Data records below:
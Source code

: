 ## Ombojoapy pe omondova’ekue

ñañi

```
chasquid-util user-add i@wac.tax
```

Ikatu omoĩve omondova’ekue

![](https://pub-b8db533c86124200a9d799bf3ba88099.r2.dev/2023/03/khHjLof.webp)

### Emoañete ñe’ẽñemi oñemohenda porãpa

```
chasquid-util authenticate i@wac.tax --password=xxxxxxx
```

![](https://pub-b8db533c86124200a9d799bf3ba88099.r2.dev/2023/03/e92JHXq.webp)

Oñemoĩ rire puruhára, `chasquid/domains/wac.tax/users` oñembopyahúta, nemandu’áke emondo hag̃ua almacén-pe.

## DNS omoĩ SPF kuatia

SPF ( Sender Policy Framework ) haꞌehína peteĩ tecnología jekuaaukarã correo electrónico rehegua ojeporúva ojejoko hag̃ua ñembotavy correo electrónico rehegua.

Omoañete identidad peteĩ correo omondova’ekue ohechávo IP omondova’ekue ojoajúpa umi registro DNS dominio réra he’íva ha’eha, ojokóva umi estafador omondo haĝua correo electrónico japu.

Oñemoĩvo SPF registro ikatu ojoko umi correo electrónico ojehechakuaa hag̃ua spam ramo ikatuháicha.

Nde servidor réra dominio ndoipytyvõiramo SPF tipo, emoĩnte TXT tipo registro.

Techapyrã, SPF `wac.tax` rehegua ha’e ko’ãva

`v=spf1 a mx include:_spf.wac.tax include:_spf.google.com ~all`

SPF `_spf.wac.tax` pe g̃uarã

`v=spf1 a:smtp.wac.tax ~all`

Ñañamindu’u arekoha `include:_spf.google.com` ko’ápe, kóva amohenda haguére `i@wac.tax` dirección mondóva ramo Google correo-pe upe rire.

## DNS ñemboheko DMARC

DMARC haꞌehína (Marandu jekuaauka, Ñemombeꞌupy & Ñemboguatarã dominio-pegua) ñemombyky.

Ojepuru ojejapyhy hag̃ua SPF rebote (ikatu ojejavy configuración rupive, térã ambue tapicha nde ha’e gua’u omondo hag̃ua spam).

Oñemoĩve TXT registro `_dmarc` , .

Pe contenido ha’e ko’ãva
End of Data records.
* [What the task asks]: Print all of the data exactly as it stands above.

* [Result of the task]:
Source code

: ## Ombojoapy pe omondova’ekue

ñañi

```
chasquid-util user-add i@wac.tax
```

Ikatu omoĩve omondova’ekue

![](https://pub-b8db533c86124200a9d799bf3ba88099.r2.dev/2023/03/khHjLof.webp)

### Emoañete ñe’ẽñemi oñemohenda porãpa

```
chasquid-util authenticate i@wac.tax --password=xxxxxxx
```

![](https://pub-b8db533c86124200a9d799bf3ba88099.r2.dev/2023/03/e92JHXq.webp)

Oñemoĩ rire puruhára, `chasquid/domains/wac.tax/users` oñembopyahúta, nemandu’áke emondo hag̃ua almacén-pe.

## DNS omoĩ SPF kuatia

SPF ( Sender Policy Framework ) haꞌehína peteĩ tecnología jekuaaukarã correo electrónico rehegua ojeporúva ojejoko hag̃ua ñembotavy correo electrónico rehegua.

Omoañete identidad peteĩ correo omondova’ekue ohechávo IP omondova’ekue ojoajúpa umi registro DNS dominio réra he’íva ha’eha, ojokóva umi estafador omondo haĝua correo electrónico japu.

Oñemoĩvo SPF registro ikatu ojoko umi correo electrónico ojehechakuaa hag̃ua spam ramo ikatuháicha.

Nde servidor réra dominio ndoipytyvõiramo SPF tipo, emoĩnte TXT tipo registro.

Techapyrã, SPF `wac.tax` rehegua ha’e ko’ãva

`v=spf1 a mx include:_spf.wac.tax include:_spf.google.com ~all`

SPF `_spf.wac.tax` pe g̃uarã

`v=spf1 a:smtp.wac.tax ~all`

Ñañamindu’u arekoha `include:_spf.google.com` ko’ápe, kóva amohenda haguére `i@wac.tax` dirección mondóva ramo Google correo-pe upe rire.

## DNS ñemboheko DMARC

DMARC haꞌehína (Marandu jekuaauka, Ñemombeꞌupy & Ñemboguatarã dominio-pegua) ñemombyky.

Ojepuru ojejapyhy hag̃ua SPF rebote (ikatu ojejavy configuración rupive, térã ambue tapicha nde ha’e gua’u omondo hag̃ua spam).

Oñemoĩve TXT registro `_dmarc` , .

Pe contenido ha’e ko’ãva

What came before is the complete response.